-- WHAT TO WORK ON --
Reproduce word for word the lines from the beginning of the entries to the line with "- **Backend:** Django (Python)", both included, but none of the pictures.

(Saved entries)

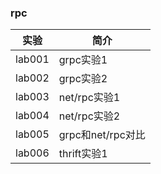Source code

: ### rpc

|实验|简介|
|---|---|
|lab001|grpc实验1|
|lab002|grpc实验2|
|lab003|net/rpc实验1|
|lab004|net/rpc实验2|
|lab005|grpc和net/rpc对比|
|lab006|thrift实验1|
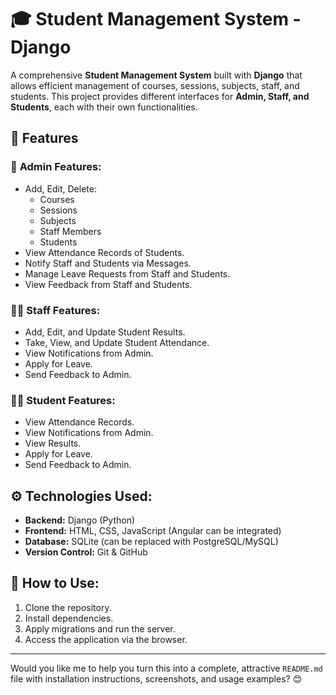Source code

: # 🎓 Student Management System - Django

A comprehensive **Student Management System** built with **Django** that allows efficient management of courses, sessions, subjects, staff, and students. This project provides different interfaces for **Admin, Staff, and Students**, each with their own functionalities.  

## 📌 Features  

### 🔑 **Admin Features:**  
- Add, Edit, Delete:  
  - Courses  
  - Sessions  
  - Subjects  
  - Staff Members  
  - Students  
- View Attendance Records of Students.  
- Notify Staff and Students via Messages.  
- Manage Leave Requests from Staff and Students.  
- View Feedback from Staff and Students.  

### 👨‍🏫 **Staff Features:**  
- Add, Edit, and Update Student Results.  
- Take, View, and Update Student Attendance.  
- View Notifications from Admin.  
- Apply for Leave.  
- Send Feedback to Admin.  

### 👨‍🎓 **Student Features:**  
- View Attendance Records.  
- View Notifications from Admin.  
- View Results.  
- Apply for Leave.  
- Send Feedback to Admin.  

## ⚙️ **Technologies Used:**  
- **Backend:** Django (Python)  
- **Frontend:** HTML, CSS, JavaScript (Angular can be integrated)  
- **Database:** SQLite (can be replaced with PostgreSQL/MySQL)  
- **Version Control:** Git & GitHub  

## 🚀 **How to Use:**  
1. Clone the repository.  
2. Install dependencies.  
3. Apply migrations and run the server.  
4. Access the application via the browser.  

---

Would you like me to help you turn this into a complete, attractive `README.md` file with installation instructions, screenshots, and usage examples? 😊
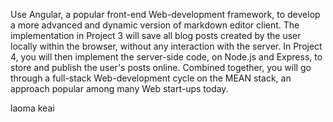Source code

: Use Angular, a popular front-end Web-development framework, to develop a more advanced and dynamic version of markdown editor client. The implementation in Project 3 will save all blog posts created by the user locally within the browser, without any interaction with the server. In Project 4, you will then implement the server-side code, on Node.js and Express, to store and publish the user's posts online. Combined together, you will go through a full-stack Web-development cycle on the MEAN stack, an approach popular among many Web start-ups today.


laoma keai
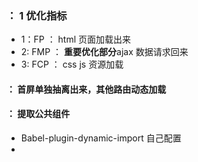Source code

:  ### ： 1 优化指标

* 1：FP    ： html 页面加载出来
* 2: FMP ： **重要优化部分**ajax 数据请求回来
* 3: FCP  ： css js 资源加载

 ####  ： 首屏单独抽离出来，其他路由动态加载

#### ： 提取公共组件

* Babel-plugin-dynamic-import 自己配置
* 





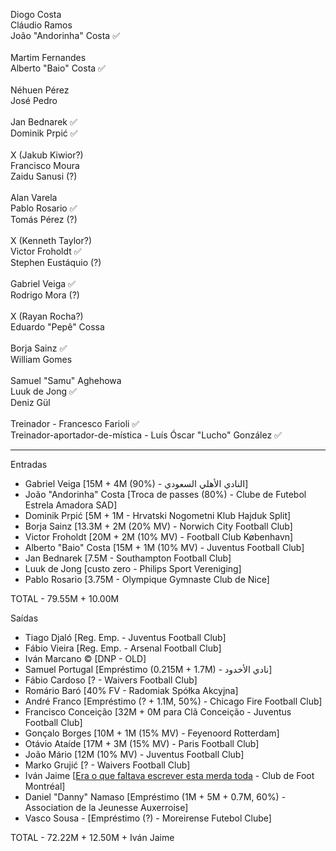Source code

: Diogo Costa \
Cláudio Ramos \
João "Andorinha" Costa ✅ \
\
Martim Fernandes \
Alberto "Baio" Costa ✅ \
\
Néhuen Pérez \
José Pedro \
\
Jan Bednarek ✅ \
Dominik Prpić ✅ \
\
X (Jakub Kiwior?) \
Francisco Moura \
Zaidu Sanusi (?) \
\
Alan Varela \
Pablo Rosario ✅️ \
Tomás Pérez (?) \
\
X (Kenneth Taylor?) \
Victor Froholdt ✅ \
Stephen Eustáquio (?) \
\
Gabriel Veiga ✅ \
Rodrigo Mora (?) \
\
X (Rayan Rocha?) \
Eduardo "Pepê" Cossa \
\
Borja Sainz ✅ \
William Gomes \
\
Samuel "Samu" Aghehowa \
Luuk de Jong ✅ \
Deniz Gül \
\
Treinador - Francesco Farioli ✅ \
Treinador-aportador-de-mística - Luís Óscar "Lucho" González ✅ 

---------------------------
Entradas

- Gabriel Veiga [15M + 4M (90%) - النادي الأهلي السعودي]
- João "Andorinha" Costa [Troca de passes (80%) - Clube de Futebol Estrela Amadora SAD]
- Dominik Prpić [5M + 1M - Hrvatski Nogometni Klub Hajduk Split]
- Borja Sainz [13.3M + 2M (20% MV) - Norwich City Football Club]
- Victor Froholdt [20M + 2M (10% MV) - Football Club København]
- Alberto "Baio" Costa [15M + 1M (10% MV) - Juventus Football Club]
- Jan Bednarek [7.5M - Southampton Football Club]
- Luuk de Jong [custo zero - Philips Sport Vereniging]
- Pablo Rosario [3.75M - Olympique Gymnaste Club de Nice]

TOTAL - 79.55M + 10.00M


Saídas

- Tiago Djaló [Reg. Emp. - Juventus Football Club]
- Fábio Vieira [Reg. Emp. - Arsenal Football Club]
- Iván Marcano © [DNP - OLD]
- Samuel Portugal [Empréstimo (0.215M + 1.7M) - نادي الأخدود]
- Fábio Cardoso [? - Waivers Football Club]
- Romário Baró [40% FV - Radomiak Spółka Akcyjna]
- André Franco [Empréstimo (? + 1.1M, 50%) - Chicago Fire Football Club]
- Francisco Conceição [32M + 0M para Clã Conceição - Juventus Football Club]
- Gonçalo Borges [10M + 1M (15% MV) - Feyenoord Rotterdam]
- Otávio Ataíde [17M + 3M (15% MV) - Paris Football Club]
- João Mário [12M (10% MV) - Juventus Football Club]
- Marko Grujić [? - Waivers Football Club]
- Iván Jaime [[Era o que faltava escrever esta merda toda](https://www.abola.pt/noticias/mercado-fc-porto-ivan-jaime-vai-jogar-na-mls-2025081916272625019) - Club de Foot Montréal]
- Daniel "Danny" Namaso [Empréstimo (1M + 5M + 0.7M, 60%) - Association de la Jeunesse Auxerroise]
- Vasco Sousa - [Empréstimo (?) - Moreirense Futebol Clube] 

TOTAL - 72.22M + 12.50M + Iván Jaime
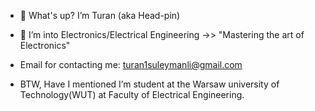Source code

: - 👋 What's up? I’m Turan (aka Head-pin) 
- 👀 I’m into Electronics/Electrical Engineering ->> "Mastering the art of Electronics"
- Email for contacting me: turan1suleymanli@gmail.com

- BTW, Have I mentioned I’m student at the Warsaw university of Technology(WUT) at Faculty of Electrical Engineering.
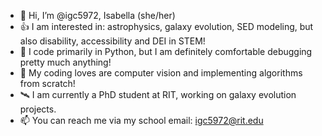 - 👋 Hi, I’m @igc5972, Isabella (she/her)
- 👍 I am interested in: astrophysics, galaxy evolution, SED modeling, but also disability, accessibility and DEI in STEM!
- 💾 I code primarily in Python, but I am definitely comfortable debugging pretty much anything! 
- 💙 My coding loves are computer vision and implementing algorithms from scratch!
- 🛰 I am currently a PhD student at RIT, working on galaxy evolution projects.
- 📫  You can reach me via my school email: igc5972@rit.edu



<!---
igc5972/igc5972 is a ✨ special ✨ repository because its `README.md` (this file) appears on your GitHub profile.
You can click the Preview link to take a look at your changes.
--->
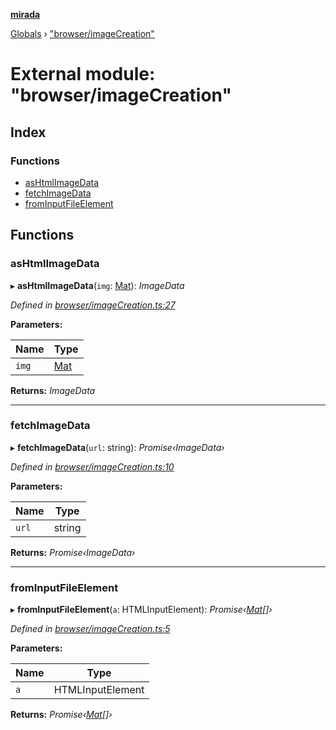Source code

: **[mirada](../README.md)**

[Globals](../README.md) › ["browser/imageCreation"](_browser_imagecreation_.md)

# External module: "browser/imageCreation"

## Index

### Functions

* [asHtmlImageData](_browser_imagecreation_.md#ashtmlimagedata)
* [fetchImageData](_browser_imagecreation_.md#fetchimagedata)
* [fromInputFileElement](_browser_imagecreation_.md#frominputfileelement)

## Functions

###  asHtmlImageData

▸ **asHtmlImageData**(`img`: [Mat](../classes/_types_opencv_mat_.mat.md)): *ImageData*

*Defined in [browser/imageCreation.ts:27](https://github.com/cancerberoSgx/mirada/blob/cd60774/mirada/src/browser/imageCreation.ts#L27)*

**Parameters:**

Name | Type |
------ | ------ |
`img` | [Mat](../classes/_types_opencv_mat_.mat.md) |

**Returns:** *ImageData*

___

###  fetchImageData

▸ **fetchImageData**(`url`: string): *Promise‹ImageData›*

*Defined in [browser/imageCreation.ts:10](https://github.com/cancerberoSgx/mirada/blob/cd60774/mirada/src/browser/imageCreation.ts#L10)*

**Parameters:**

Name | Type |
------ | ------ |
`url` | string |

**Returns:** *Promise‹ImageData›*

___

###  fromInputFileElement

▸ **fromInputFileElement**(`a`: HTMLInputElement): *Promise‹[Mat](../classes/_types_opencv_mat_.mat.md)[]›*

*Defined in [browser/imageCreation.ts:5](https://github.com/cancerberoSgx/mirada/blob/cd60774/mirada/src/browser/imageCreation.ts#L5)*

**Parameters:**

Name | Type |
------ | ------ |
`a` | HTMLInputElement |

**Returns:** *Promise‹[Mat](../classes/_types_opencv_mat_.mat.md)[]›*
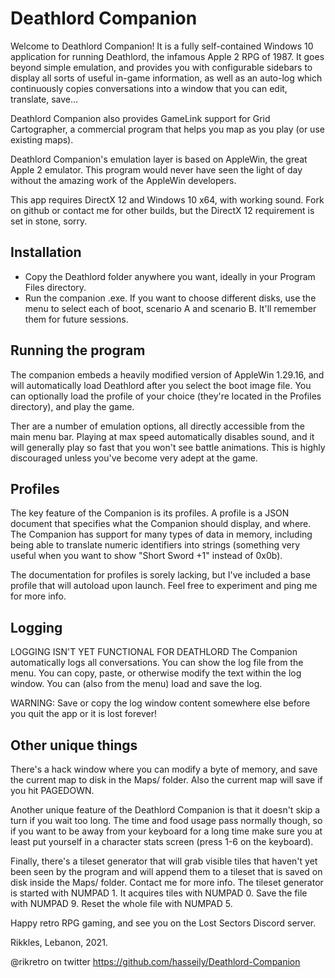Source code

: # Deathlord Companion

Welcome to Deathlord Companion!
It is a fully self-contained Windows 10 application for running Deathlord, the infamous Apple 2 RPG of 1987.
It goes beyond simple emulation, and provides you with configurable sidebars to display all sorts of useful in-game information, as well as an auto-log which continuously copies conversations into a window that you can edit, translate, save...

Deathlord  Companion also provides GameLink support for Grid Cartographer, a commercial program that helps you map as you play (or use existing maps).

Deathlord Companion's emulation layer is based on AppleWin, the great Apple 2 emulator. This program would never have seen the light of day without the amazing work of the AppleWin developers.

This app requires DirectX 12 and Windows 10 x64, with working sound.
Fork on github or contact me for other builds, but the DirectX 12 requirement is set in stone, sorry.

## Installation

- Copy the Deathlord folder anywhere you want, ideally in your Program Files directory.
- Run the companion .exe. If you want to choose different disks, use the menu to select each of boot, scenario A and scenario B. It'll remember them for future sessions.

## Running the program

The companion embeds a heavily modified version of AppleWin 1.29.16, and will automatically load Deathlord after you select the boot image file.
You can optionally load the profile of your choice (they're located in the Profiles directory), and play the game.

Ther are a number of emulation options, all directly accessible from the main menu bar. Playing at max speed automatically disables sound, and it will generally play so fast that you won't see battle animations. This is highly discouraged unless you've become very adept at the game.

## Profiles

The key feature of the Companion is its profiles. A profile is a JSON document that specifies what the Companion should display, and where. The Companion has support for many types of data in memory, including being able to translate numeric identifiers into strings (something very useful when you want to show "Short Sword +1" instead of 0x0b).

The documentation for profiles is sorely lacking, but I've included a base profile that will autoload upon launch. Feel free to experiment and ping me for more info.

## Logging

LOGGING ISN'T YET FUNCTIONAL FOR DEATHLORD
The Companion automatically logs all conversations.
You can show the log file from the menu. You can copy, paste, or otherwise modify the text within the log window. You can (also from the menu) load and save the log.

WARNING: Save or copy the log window content somewhere else before you quit the app or it is lost forever!

## Other unique things

There's a hack window where you can modify a byte of memory, and save the current map to disk in the Maps/ folder.
Also the current map will save if you hit PAGEDOWN.

Another unique feature of the Deathlord Companion is that it doesn't skip a turn if you wait too long. The time and food usage pass normally though, so if you want to be away from your keyboard for a long time make sure you at least put yourself in a character stats screen (press 1-6 on the keyboard).

Finally, there's a tileset generator that will grab visible tiles that haven't yet been seen by the program and will append them to a tileset that is saved on disk inside the Maps/ folder. Contact me for more info.
The tileset generator is started with NUMPAD 1. It acquires tiles with NUMPAD 0. Save the file with NUMPAD 9. Reset the whole file with NUMPAD 5.

Happy retro RPG gaming, and see you on the Lost Sectors Discord server.

Rikkles, Lebanon, 2021.


@rikretro on twitter
https://github.com/hasseily/Deathlord-Companion

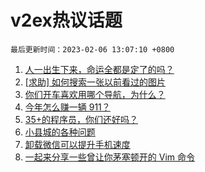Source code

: # v2ex热议话题

`最后更新时间：2023-02-06 13:07:10 +0800`

1. [人一出生下来，命运全都是定了的吗？](https://www.v2ex.com/t/913472)
1. [[求助] 如何搜索一张以前看过的图片](https://www.v2ex.com/t/913386)
1. [你们开车喜欢用哪个导航，为什么？](https://www.v2ex.com/t/913486)
1. [今年怎么赚一辆 911？](https://www.v2ex.com/t/913358)
1. [35+的程序员，你们还好吗？](https://www.v2ex.com/t/913468)
1. [小县城的各种问题](https://www.v2ex.com/t/913477)
1. [卸载微信可以提升手机速度](https://www.v2ex.com/t/913374)
1. [一起来分享一些曾让你茅塞顿开的 Vim 命令](https://www.v2ex.com/t/913470)

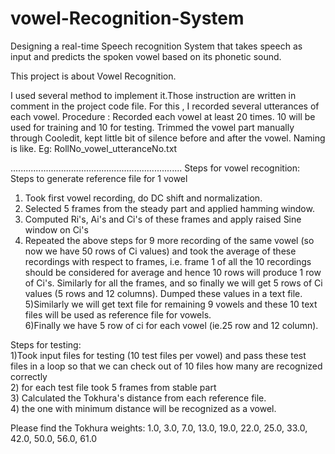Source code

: # vowel-Recognition-System
Designing a real-time Speech recognition System that takes speech as input and predicts the spoken vowel based on its phonetic sound.  

This project is about Vowel Recognition.
 
I used several method to implement it.Those instruction are written in comment in the project code file.
For this , I recorded several utterances of each vowel.
Procedure :
Recorded each vowel at least 20 times. 10 will be used for training and 10 for testing.
Trimmed the vowel part manually through Cooledit, kept little bit of silence before and after the vowel.
Naming is like.
Eg: RollNo_vowel_utteranceNo.txt

....................................................................
Steps for vowel recognition:
Steps to generate reference file for 1 vowel
1) Took first vowel recording, do DC shift and normalization.
2) Selected 5 frames from the steady part and applied hamming window.
3) Computed Ri's, Ai's and Ci's of these frames and apply raised Sine window on Ci's
4) Repeated the above steps for 9 more recording of the same vowel (so now we have 50 rows of Ci values) and took the average of these recordings with respect to frames, i.e. frame 1 of all the 10 recordings should be considered for average and hence 10 rows will produce 1 row of Ci's. Similarly for all the frames, and so finally we will get 5 rows of Ci values (5 rows and 12 columns). Dumped these values in a text file.
5)Similarly we will get text file for remaining 9 vowels and these 10 text files will be used as reference file for vowels.   
6)Finally we have 5 row of ci for each vowel (ie.25 row and 12 column).

Steps for testing:  
1)Took input files for testing (10 test files per vowel) and pass these test files in a loop so that we can check out of 10 files how many are recognized correctly  
2) for each test file took 5 frames from stable part  
3) Calculated the Tokhura's distance from each reference file.  
4) the one with minimum distance will be recognized as a vowel.     

Please find the Tokhura weights:
1.0, 3.0, 7.0, 13.0, 19.0, 22.0, 25.0, 33.0, 42.0, 50.0, 56.0, 61.0
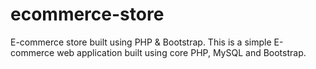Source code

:# ecommerce-store
E-commerce store built using PHP &amp; Bootstrap.
This is a simple E-commerce web application built using core PHP, MySQL and Bootstrap. 
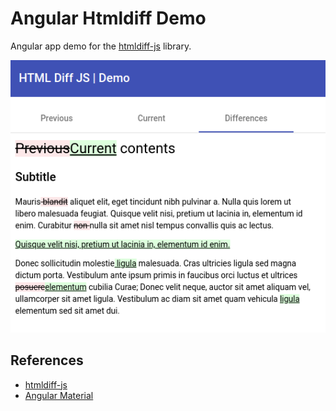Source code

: # Angular Htmldiff Demo

Angular app demo for the [htmldiff-js](https://github.com/dfoverdx/htmldiff-js) library.

![](images/screenshot.png)

## References

* [htmldiff-js](https://github.com/dfoverdx/htmldiff-js)
* [Angular Material](https://material.angular.io/)
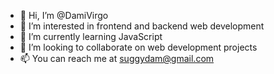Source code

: - 👋 Hi, I’m @DamiVirgo
- 👀 I’m interested in frontend and backend web development
- 🌱 I’m currently learning JavaScript
- 💞️ I’m looking to collaborate on web development projects
- 📫 You can reach me at suggydam@gmail.com

<!---
DamiVirgo/DamiVirgo is a ✨ special ✨ repository because its `README.md` (this file) appears on your GitHub profile.
You can click the Preview link to take a look at your changes.
--->
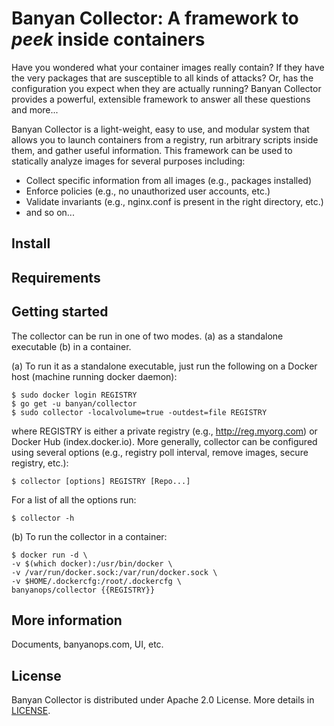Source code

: # Banyan Collector: A framework to *peek* inside containers

Have you wondered what your container images really contain? If they have the very packages that are susceptible to all kinds of attacks? Or, has the configuration you expect when they are actually running? Banyan Collector provides a powerful, extensible framework to answer all these questions and more...

Banyan Collector is a light-weight, easy to use, and modular system that allows you to launch containers from a registry, run arbitrary scripts inside them, and gather useful information. This framework can be used to statically analyze images for several purposes including:
* Collect specific information from all images (e.g., packages installed)
* Enforce policies (e.g., no unauthorized user accounts, etc.)
* Validate invariants (e.g., nginx.conf is present in the right directory, etc.)
* and so on...

## Install

## Requirements

## Getting started

The collector can be run in one of two modes. (a) as a standalone executable (b) in a container. 

(a) To run it as a standalone executable, just run the following on a Docker host (machine running docker daemon):

    $ sudo docker login REGISTRY
    $ go get -u banyan/collector
    $ sudo collector -localvolume=true -outdest=file REGISTRY
 
where REGISTRY is either a private registry (e.g., http://reg.myorg.com) or Docker Hub (index.docker.io). More generally, collector can be configured using several options (e.g., registry poll interval, remove images, secure registry, etc.): 

    $ collector [options] REGISTRY [Repo...] 

For a list of all the options run:

    $ collector -h

(b) To run the collector in a container:

    $ docker run -d \
    -v $(which docker):/usr/bin/docker \
    -v /var/run/docker.sock:/var/run/docker.sock \
    -v $HOME/.dockercfg:/root/.dockercfg \
    banyanops/collector {{REGISTRY}}

## More information

Documents, banyanops.com, UI, etc.

## License

Banyan Collector is distributed under Apache 2.0 License. More details in [LICENSE](/LICENSE).
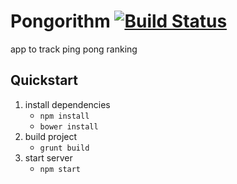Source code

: # Pongorithm [![Build Status](https://travis-ci.org/chmontgomery/Pongorithm.png?branch=master)](https://travis-ci.org/chmontgomery/Pongorithm)

app to track ping pong ranking

## Quickstart

1. install dependencies
    * `npm install`
    * `bower install`
2. build project
    * `grunt build`
3. start server
    * `npm start`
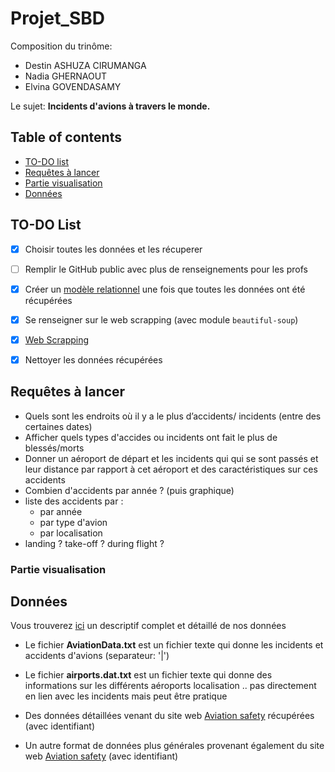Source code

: # Projet_SBD



Composition du trinôme: 
* Destin ASHUZA CIRUMANGA
* Nadia GHERNAOUT
* Elvina GOVENDASAMY

Le sujet:
**Incidents d'avions à travers le monde.**

## Table of contents
* [TO-DO list](#to-do-list)
* [Requêtes à lancer](#requêtes-à-lancer)
* [Partie visualisation](#partie-visualisation)
* [Données](#données)

## TO-DO List

- [x] Choisir toutes les données et les récuperer
- [ ] Remplir le GitHub public avec plus de renseignements pour les profs
- [x] Créer un [modèle relationnel](https://github.com/elvinaeury/projet_test/blob/master/modele_relationnel/description_modele_relationnel.md) une fois que toutes les données ont été récupérées
- [x] Se renseigner sur le web scrapping (avec module `beautiful-soup`)
- [x] [Web Scrapping](https://github.com/elvinaeury/projet_test/blob/master/Web_scrapping/web.md)
- [x] Nettoyer les données récupérées



## Requêtes à lancer
- Quels sont les endroits où il y a le plus d’accidents/ incidents (entre des certaines dates)
- Afficher quels types d'accides ou incidents ont fait le plus de blessés/morts
- Donner un aéroport de départ et les incidents qui qui se sont passés et leur distance par rapport à cet aéroport et des caractéristiques sur ces accidents 
- Combien d'accidents par année ? (puis graphique)
- liste des accidents par :
  - par année
  - par type d'avion
  - par localisation
- landing ? take-off ? during flight ?



### Partie visualisation


## Données

Vous trouverez [ici](https://github.com/elvinaeury/Projet_SBD/blob/master/donnees/donnees.md) un descriptif complet et détaillé de nos données 

- Le fichier **AviationData.txt** est un fichier texte qui donne les incidents et accidents d'avions (separateur: '|')

- Le fichier **airports.dat.txt** est un fichier texte qui donne des informations sur les différents aéroports localisation .. pas directement en lien avec les incidents mais peut être pratique

- Des données détaillées venant du site web [Aviation safety](https://aviation-safety.net/database/) récupérées  (avec identifiant)

- Un autre format de données plus générales provenant également du site web [Aviation safety](https://aviation-safety.net/database/) (avec identifiant)


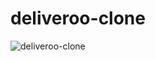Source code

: # deliveroo-clone

![deliveroo-clone](https://user-images.githubusercontent.com/95867077/204893318-2abc1ffa-9259-4fd5-b9f1-4ff1b77e7b09.gif)
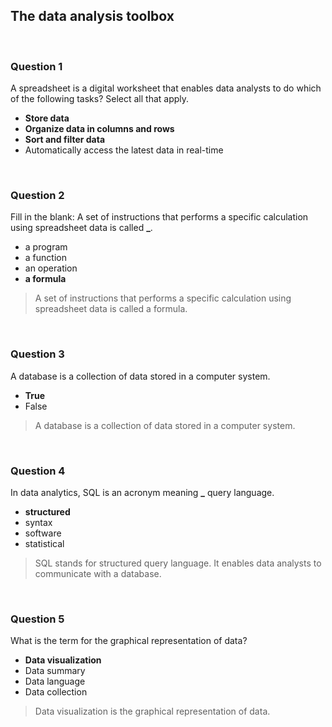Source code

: ## The data analysis toolbox

&nbsp;

### Question 1

A spreadsheet is a digital worksheet that enables data analysts to do which of the following tasks? Select all that apply.

- **Store data**
- **Organize data in columns and rows**
- **Sort and filter data**
- Automatically access the latest data in real-time


&nbsp;

### Question 2

Fill in the blank: A set of instructions that performs a specific calculation using spreadsheet data is called **\_**.

- a program
- a function
- an operation
- **a formula**

> A set of instructions that performs a specific calculation using spreadsheet data is called a formula.

&nbsp;

### Question 3

A database is a collection of data stored in a computer system.

- **True**
- False

> A database is a collection of data stored in a computer system.

&nbsp;

### Question 4

In data analytics, SQL is an acronym meaning **\_** query language.

- **structured**
- syntax
- software
- statistical

> SQL stands for structured query language. It enables data analysts to communicate with a database.

&nbsp;

### Question 5

What is the term for the graphical representation of data?

- **Data visualization**
- Data summary
- Data language
- Data collection

> Data visualization is the graphical representation of data.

-- SOLVED EXERCISE --
Source code

: ### rpc

|实验|简介|
|---|---|
|lab001|grpc实验1|
|lab002|grpc实验2|
|lab003|net/rpc实验1|
|lab004|net/rpc实验2|
|lab005|grpc和net/rpc对比|
|lab006|thrift实验1|
Source code

: # 🎓 Student Management System - Django

A comprehensive **Student Management System** built with **Django** that allows efficient management of courses, sessions, subjects, staff, and students. This project provides different interfaces for **Admin, Staff, and Students**, each with their own functionalities.  

## 📌 Features  

### 🔑 **Admin Features:**  
- Add, Edit, Delete:  
  - Courses  
  - Sessions  
  - Subjects  
  - Staff Members  
  - Students  
- View Attendance Records of Students.  
- Notify Staff and Students via Messages.  
- Manage Leave Requests from Staff and Students.  
- View Feedback from Staff and Students.  

### 👨‍🏫 **Staff Features:**  
- Add, Edit, and Update Student Results.  
- Take, View, and Update Student Attendance.  
- View Notifications from Admin.  
- Apply for Leave.  
- Send Feedback to Admin.  

### 👨‍🎓 **Student Features:**  
- View Attendance Records.  
- View Notifications from Admin.  
- View Results.  
- Apply for Leave.  
- Send Feedback to Admin.  

## ⚙️ **Technologies Used:**  
- **Backend:** Django (Python)  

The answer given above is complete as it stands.